▶ [Prompt] Transcribe all of the listing exactly.

=== Begin Enclosure ===

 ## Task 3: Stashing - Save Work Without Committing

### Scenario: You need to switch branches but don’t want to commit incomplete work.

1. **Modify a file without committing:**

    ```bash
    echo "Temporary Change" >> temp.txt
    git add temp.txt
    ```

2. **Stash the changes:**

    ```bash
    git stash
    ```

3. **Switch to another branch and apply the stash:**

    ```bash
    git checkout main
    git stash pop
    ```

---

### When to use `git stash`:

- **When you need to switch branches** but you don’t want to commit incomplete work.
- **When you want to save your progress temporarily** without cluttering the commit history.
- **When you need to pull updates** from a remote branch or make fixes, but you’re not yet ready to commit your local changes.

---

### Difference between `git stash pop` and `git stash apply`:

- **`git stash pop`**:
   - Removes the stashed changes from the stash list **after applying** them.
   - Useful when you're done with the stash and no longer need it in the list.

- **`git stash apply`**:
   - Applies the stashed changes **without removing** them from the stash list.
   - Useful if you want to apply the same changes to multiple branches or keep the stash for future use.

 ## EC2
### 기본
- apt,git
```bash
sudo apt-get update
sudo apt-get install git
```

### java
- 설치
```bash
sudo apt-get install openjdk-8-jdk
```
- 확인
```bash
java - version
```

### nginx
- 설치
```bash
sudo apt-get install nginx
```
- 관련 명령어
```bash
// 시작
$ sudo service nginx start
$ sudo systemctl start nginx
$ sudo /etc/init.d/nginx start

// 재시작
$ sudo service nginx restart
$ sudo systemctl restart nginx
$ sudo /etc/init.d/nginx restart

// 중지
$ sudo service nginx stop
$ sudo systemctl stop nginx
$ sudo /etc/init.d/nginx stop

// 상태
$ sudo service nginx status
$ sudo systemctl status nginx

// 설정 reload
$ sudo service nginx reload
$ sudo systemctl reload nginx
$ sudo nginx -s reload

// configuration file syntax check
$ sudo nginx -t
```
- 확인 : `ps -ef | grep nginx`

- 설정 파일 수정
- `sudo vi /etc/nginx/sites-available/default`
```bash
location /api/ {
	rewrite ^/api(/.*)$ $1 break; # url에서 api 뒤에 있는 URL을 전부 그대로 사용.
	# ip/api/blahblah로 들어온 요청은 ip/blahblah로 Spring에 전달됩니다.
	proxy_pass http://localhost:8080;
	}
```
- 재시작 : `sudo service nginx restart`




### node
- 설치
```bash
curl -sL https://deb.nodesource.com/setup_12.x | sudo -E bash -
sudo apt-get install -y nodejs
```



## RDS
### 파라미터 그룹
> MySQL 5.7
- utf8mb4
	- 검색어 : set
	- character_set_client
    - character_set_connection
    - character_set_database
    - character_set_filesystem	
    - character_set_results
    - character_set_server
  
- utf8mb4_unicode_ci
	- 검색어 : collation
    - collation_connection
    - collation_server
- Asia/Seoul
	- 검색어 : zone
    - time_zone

=== End Enclosure ===

▶ [Written response]
 ## Task 3: Stashing - Save Work Without Committing

### Scenario: You need to switch branches but don’t want to commit incomplete work.

1. **Modify a file without committing:**

    ```bash
    echo "Temporary Change" >> temp.txt
    git add temp.txt
    ```

2. **Stash the changes:**

    ```bash
    git stash
    ```

3. **Switch to another branch and apply the stash:**

    ```bash
    git checkout main
    git stash pop
    ```

---

### When to use `git stash`:

- **When you need to switch branches** but you don’t want to commit incomplete work.
- **When you want to save your progress temporarily** without cluttering the commit history.
- **When you need to pull updates** from a remote branch or make fixes, but you’re not yet ready to commit your local changes.

---

### Difference between `git stash pop` and `git stash apply`:

- **`git stash pop`**:
   - Removes the stashed changes from the stash list **after applying** them.
   - Useful when you're done with the stash and no longer need it in the list.

- **`git stash apply`**:
   - Applies the stashed changes **without removing** them from the stash list.
   - Useful if you want to apply the same changes to multiple branches or keep the stash for future use.

 ## EC2
### 기본
- apt,git
```bash
sudo apt-get update
sudo apt-get install git
```

### java
- 설치
```bash
sudo apt-get install openjdk-8-jdk
```
- 확인
```bash
java - version
```

### nginx
- 설치
```bash
sudo apt-get install nginx
```
- 관련 명령어
```bash
// 시작
$ sudo service nginx start
$ sudo systemctl start nginx
$ sudo /etc/init.d/nginx start

// 재시작
$ sudo service nginx restart
$ sudo systemctl restart nginx
$ sudo /etc/init.d/nginx restart

// 중지
$ sudo service nginx stop
$ sudo systemctl stop nginx
$ sudo /etc/init.d/nginx stop

// 상태
$ sudo service nginx status
$ sudo systemctl status nginx

// 설정 reload
$ sudo service nginx reload
$ sudo systemctl reload nginx
$ sudo nginx -s reload

// configuration file syntax check
$ sudo nginx -t
```
- 확인 : `ps -ef | grep nginx`

- 설정 파일 수정
- `sudo vi /etc/nginx/sites-available/default`
```bash
location /api/ {
	rewrite ^/api(/.*)$ $1 break; # url에서 api 뒤에 있는 URL을 전부 그대로 사용.
	# ip/api/blahblah로 들어온 요청은 ip/blahblah로 Spring에 전달됩니다.
	proxy_pass http://localhost:8080;
	}
```
- 재시작 : `sudo service nginx restart`




### node
- 설치
```bash
curl -sL https://deb.nodesource.com/setup_12.x | sudo -E bash -
sudo apt-get install -y nodejs
```



## RDS
### 파라미터 그룹
> MySQL 5.7
- utf8mb4
	- 검색어 : set
	- character_set_client
    - character_set_connection
    - character_set_database
    - character_set_filesystem	
    - character_set_results
    - character_set_server
  
- utf8mb4_unicode_ci
	- 검색어 : collation
    - collation_connection
    - collation_server
- Asia/Seoul
	- 검색어 : zone
    - time_zone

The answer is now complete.